Infeksi malaria lebih sulit terjadi pada penderita dengan HbF, defisiensi
G6PD, dan ovalositosis.
Manifestasi umum malaria (Harijanto, 2006):
1. Masa inkubasi
Biasanya berlangsung 8-37 hari tergantung pada spesies parasit
(terpendek untuk P. falciparum dan terpanjang untuk P. malariae),
beratnya infeksi dan pada pengobatan sebelumnya atau pada derajat
resistensi hospes.
2. Keluhan prodromal
Keluhan prodromal dapat terjadi sebelum terjadinya demam, berupa:
kelesuan, malaise, sakit kepala, sakit tulang belakang, nyeri pada
tulang atau otot, anoreksia, perut tidak enak, diare ringan dan kadang-
kadang merasa dingin di punggung. Keluhan prodromal sering terjadi
pada P. vivax dan P. ovale, sedangkan P. falciparum dan P. malariae
keluhan prodromal tidak jelas bahkan gejala dapat mendadak.
3. Gejala-gejala umum
Gejala klasik yaitu terjadinya trias malaria (malaria proxysm) secara
berurutan:
a. Periode dingin
13
Mulai menggigil, kulit dingin dan kering, penderita sering
membungkus dirinya dengan selimut atau sarung pada saat
menggigil, sering seluruh badan gemetar dan gigi-gigi saling
terantuk, pucat sampai sianosis seperti orang kedinginan. Periode
ini berlangsung antara 15 menit sampai 1 jam diikuti dengan
meningkatnya temperatur.
b.
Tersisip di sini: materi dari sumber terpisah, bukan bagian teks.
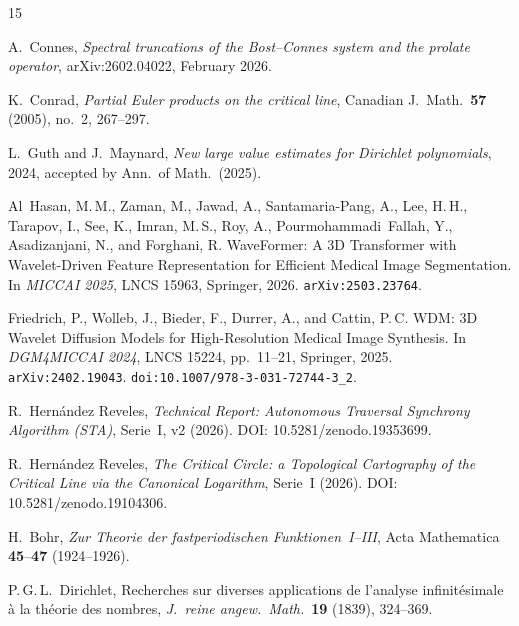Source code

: \documentclass[11pt]{amsart}
\begin{document}
\begin{thebibliography}{15}

A.~Connes,
\textit{Spectral truncations of the Bost--Connes system and the prolate
operator},
arXiv:2602.04022, February 2026.

K.~Conrad,
\textit{Partial Euler products on the critical line},
Canadian J.\ Math.\ \textbf{57} (2005), no.~2, 267--297.

L.~Guth and J.~Maynard,
\textit{New large value estimates for Dirichlet polynomials},
2024, accepted by Ann.\ of Math.\ (2025).

Al~Hasan, M.\,M., Zaman, M., Jawad, A., Santamaria-Pang, A.,
Lee, H.\,H., Tarapov, I., See, K., Imran, M.\,S., Roy, A.,
Pourmohammadi~Fallah, Y., Asadizanjani, N., and Forghani, R.
WaveFormer: A 3D Transformer with Wavelet-Driven Feature
Representation for Efficient Medical Image Segmentation.
In \textit{MICCAI 2025}, LNCS 15963, Springer, 2026.
\texttt{arXiv:2503.23764}.

Friedrich, P., Wolleb, J., Bieder, F., Durrer, A., and Cattin, P.\,C.
WDM: 3D Wavelet Diffusion Models for High-Resolution Medical
Image Synthesis.
In \textit{DGM4MICCAI 2024}, LNCS 15224, pp.\ 11--21, Springer, 2025.
\texttt{arXiv:2402.19043}.
\texttt{doi:10.1007/978-3-031-72744-3\_2}.

R.~Hern\'andez Reveles,
\emph{Technical Report: Autonomous Traversal Synchrony Algorithm (STA)},
Serie~I, v2 (2026). DOI: 10.5281/zenodo.19353699.

R.~Hern\'andez Reveles,
\emph{The Critical Circle: a Topological Cartography of the Critical
  Line via the Canonical Logarithm},
Serie~I (2026). DOI: 10.5281/zenodo.19104306.

H.~Bohr,
\emph{Zur Theorie der fastperiodischen Funktionen~I--III},
Acta Mathematica \textbf{45}--\textbf{47} (1924--1926).

P.\,G.\,L.~Dirichlet,
Recherches sur diverses applications de l'analyse infinit\'esimale
\`a la th\'eorie des nombres,
\emph{J.\ reine angew.\ Math.}\ \textbf{19} (1839), 324--369.


\end{thebibliography}
\end{document}
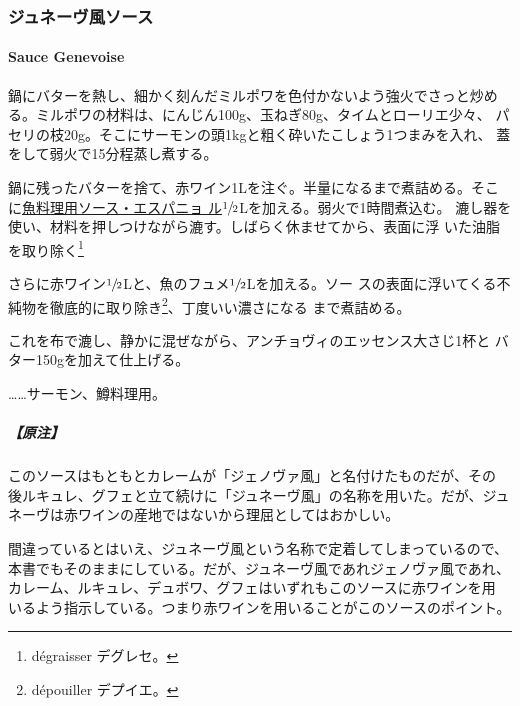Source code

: \documentclass[twoside,12Q,b5j]{escoffierltjsbook}
\renewcommand{\ldots}{…}
\newenvironment{recette}{\begin{small}\begin{spacing}{1}\begin{multicols}{2}}{\end{multicols}\end{spacing}\end{small}}
\begin{document}
\begin{recette}
\subsubsection{ジュネーヴ風ソース}\label{ux30b8ux30e5ux30cdux30fcux30f4ux98a8ux30bdux30fcux30b9}

\paragraph{Sauce Genevoise}\label{sauce-genevoise}


鍋にバターを熱し、細かく刻んだミルポワを色付かないよう強火でさっと炒め
る。ミルポワの材料は、にんじん100g、玉ねぎ80g、タイムとローリエ少々、
パセリの枝20g。そこにサーモンの頭1kgと粗く砕いたこしょう1つまみを入れ、
蓋をして弱火で15分程蒸し煮する。

鍋に残ったバターを捨て、赤ワイン1Lを注ぐ。半量になるまで煮詰める。そこ
に\protect\hyperlink{sauce-espagnole-maigre}{魚料理用ソース・エスパニョ
ル}\(\sfrac{1}{2}\)Lを加える。弱火で1時間煮込む。
漉し器を使い、材料を押しつけながら漉す。しばらく休ませてから、表面に浮
いた油脂を取り除く\footnote{dégraisser デグレセ。}

さらに赤ワイン\(\sfrac{1}{2}\)Lと、魚のフュメ\(\sfrac{1}{2}\)Lを加える。ソー
スの表面に浮いてくる不純物を徹底的に取り除き\footnote{dépouiller
  デプイエ。}、丁度いい濃さになる まで煮詰める。

これを布で漉し、静かに混ぜながら、アンチョヴィのエッセンス大さじ1杯と
バター150gを加えて仕上げる。

\ldots{}\ldots{}サーモン、鱒料理用。

\subparagraph{【原注】}\label{ux539fux6ce8-2}

このソースはもともとカレームが「ジェノヴァ風」と名付けたものだが、その
後ルキュレ、グフェと立て続けに「ジュネーヴ風」の名称を用いた。だが、ジュ
ネーヴは赤ワインの産地ではないから理屈としてはおかしい。

間違っているとはいえ、ジュネーヴ風という名称で定着してしまっているので、
本書でもそのままにしている。だが、ジュネーヴ風であれジェノヴァ風であれ、
カレーム、ルキュレ、デュボワ、グフェはいずれもこのソースに赤ワインを用
いるよう指示している。つまり赤ワインを用いることがこのソースのポイント。

\vspace*{1.7\zw}


\end{recette}
\end{document}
Periode panas
Muka penderita terlihat merah, kulit panas dan kering, nadi cepat
dan panas badan tetap tinggi dapat sampai 40°C atau lebih,
penderita membuka selimutnya, respirasi meningkat, nyeri kepala,
nyeri retroorbital, muntah-muntah, dapat terjadi syok (tekanan
darah turun), kesadaran delirium sampai terjadi kejang (anak).
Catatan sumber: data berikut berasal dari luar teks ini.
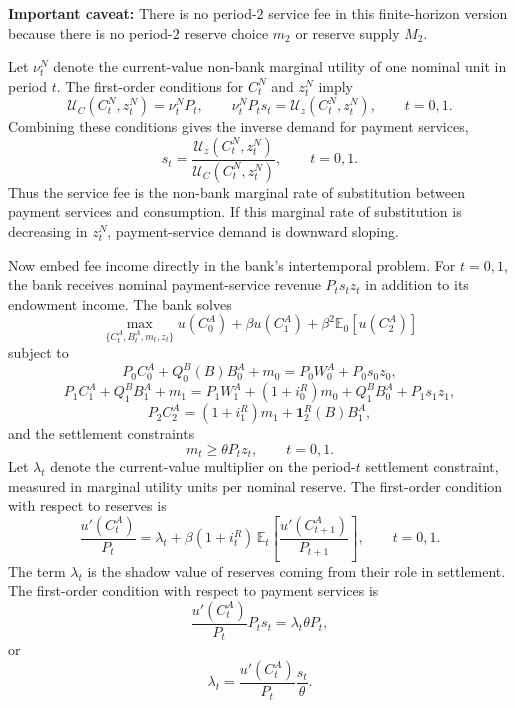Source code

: \documentclass[12pt]{article}
\begin{document}
\textbf{Important caveat:} There is no period-$2$ service fee in this finite-horizon version because there is no period-$2$ reserve choice $m_2$ or reserve supply $M_2$.

Let $\nu^N_t$ denote the current-value non-bank marginal utility of one nominal unit in period $t$. The first-order conditions for $C^N_t$ and $z^N_t$ imply
\[
\mathcal{U}_C(C^N_t,z^N_t)
=
\nu^N_t P_t,
\qquad
\nu^N_t P_t s_t
=
\mathcal{U}_z(C^N_t,z^N_t),
\qquad t=0,1.
\]
Combining these conditions gives the inverse demand for payment services,
\[
s_t
=
\frac{\mathcal{U}_z(C^N_t,z^N_t)}
{\mathcal{U}_C(C^N_t,z^N_t)},
\qquad t=0,1.
\]
Thus the service fee is the non-bank marginal rate of substitution between payment services and consumption. If this marginal rate of substitution is decreasing in $z^N_t$, payment-service demand is downward sloping.

Now embed fee income directly in the bank's intertemporal problem. For $t=0,1$, the bank receives nominal payment-service revenue $P_t s_t z_t$ in addition to its endowment income. The bank solves
\[
\max_{\{C^A_t,B^A_t,m_t,z_t\}}
u(C^A_0)+\beta u(C^A_1)+\beta^2 \mathbb{E}_0[u(C^A_2)]
\]
subject to
\[
P_0 C^A_0 + Q^B_0(B)B^A_0 + m_0
=
P_0 W^A_0 + P_0 s_0 z_0,
\]
\[
P_1 C^A_1 + Q^B_1 B^A_1 + m_1
=
P_1 W^A_1 + (1+i^R_0)m_0 + Q^B_1 B^A_0 + P_1 s_1 z_1,
\]
\[
P_2 C^A_2
=
(1+i^R_1)m_1 + \mathbf{1}^{R}_2(B)B^A_1,
\]
and the settlement constraints
\[
m_t \ge \theta P_t z_t,
\qquad t=0,1.
\]
Let $\lambda_t$ denote the current-value multiplier on the period-$t$ settlement constraint, measured in marginal utility units per nominal reserve. The first-order condition with respect to reserves is
\[
\frac{u'(C^A_t)}{P_t}
=
\lambda_t
+ \beta(1+i^R_t)\,\mathbb{E}_t\!\left[\frac{u'(C^A_{t+1})}{P_{t+1}}\right],
\qquad t=0,1.
\]
The term $\lambda_t$ is the shadow value of reserves coming from their role in settlement. The first-order condition with respect to payment services is
\[
\frac{u'(C^A_t)}{P_t}P_t s_t
=
\lambda_t \theta P_t,
\]
or
\[
\lambda_t
=
\frac{u'(C^A_t)}{P_t}\frac{s_t}{\theta}.
\]
\end{document}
Periode ini lebih lama dari fase dingin, dapat sampai 2 jam atau
lebih, diikuti dengan keadaan berkeringat.
c. Periode berkeringat
Penderita berkeringat mulai dari temporal, diikuti seluruh tubuh,
sampai basah temperatur turun, penderita merasa capek dan sering
tertidur. Bila penderita bangun akan merasa sehat dan dapat
melakukan pekerjaan biasa.
Trias malaria secara keseluruhan dapat berlangsung antara 6-10 jam,
lebih sering terjadi pada infeksi P. vivax. Pada infeksi P. falciparum
menggigil dapat berlangsung berat ataupun tidak ada. Periode tidak panas
berlangsung 12 jam pada P. falsiparum, 36 jam pada P. vivax dan ovale,
60 jam pada P.malariae.
Anemia merupakan gejala yang sering dijumpai pada infeksi malaria,
dan lebih sering dijumpai pada penderita daerah endemik terutama pada
anak-anak dan ibu hamil. Beberapa mekanisme terjadinya anemia adalah
Pengrusakan eritrosit oleh parasit, hambatan eritropoeisis yang sementar,
hemolisis karena proses complement mediated immune complex,
eritrofagositosis, penghambatan pengeluaran retikulosit. Pembesaran
limpa (splenomegali) akan teraba setelah 3 hari dari serangan infeksi akut
dimana akan terjadi bengkak, nyeri dan hiperemis. Limpa merupakan
14
organ yang penting dalam pertahanan tubuh terhadap infeksi malaria,
penelitian pada binatang percobaan, limpa menghapuskan eritrosit yang
terinfeksi melalui perubahan metabolisme, antigenik dan rheological dari
eritrosit yang terinfeksi (Nugroho, 2000; Harijanto, 2000).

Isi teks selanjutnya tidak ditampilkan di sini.